*** Opening RECORDS SHOWN ***

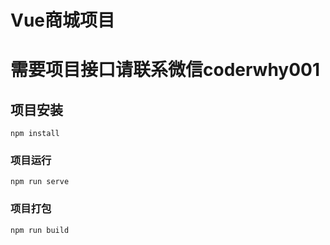 # Vue商城项目

# 需要项目接口请联系微信coderwhy001

## 项目安装
```
npm install
```

### 项目运行
```
npm run serve
```

### 项目打包
```
npm run build
```

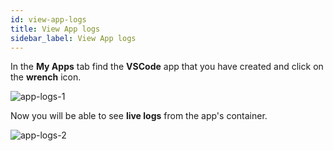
 ```yaml
---
id: view-app-logs
title: View App logs
sidebar_label: View App logs
---
```


In the **My Apps** tab find the **VSCode** app that you have created and click on the **wrench** icon.

![app-logs-1](/img/app-logs/app-logs-1.png)

Now you will be able to see **live logs** from the app's container.

![app-logs-2](/img/app-logs/app-logs-2.png)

*** Closing RECORDS SHOWN ***

**ACTIVITY**: Reproduce the data above in full, exactly as it is, with the pictures left out.

**THE ANSWER**:
 # Vue商城项目

# 需要项目接口请联系微信coderwhy001

## 项目安装
```
npm install
```

### 项目运行
```
npm run serve
```

### 项目打包
```
npm run build
```

 ```yaml
---
id: view-app-logs
title: View App logs
sidebar_label: View App logs
---
```


In the **My Apps** tab find the **VSCode** app that you have created and click on the **wrench** icon.

![app-logs-1](/img/app-logs/app-logs-1.png)

Now you will be able to see **live logs** from the app's container.

![app-logs-2](/img/app-logs/app-logs-2.png)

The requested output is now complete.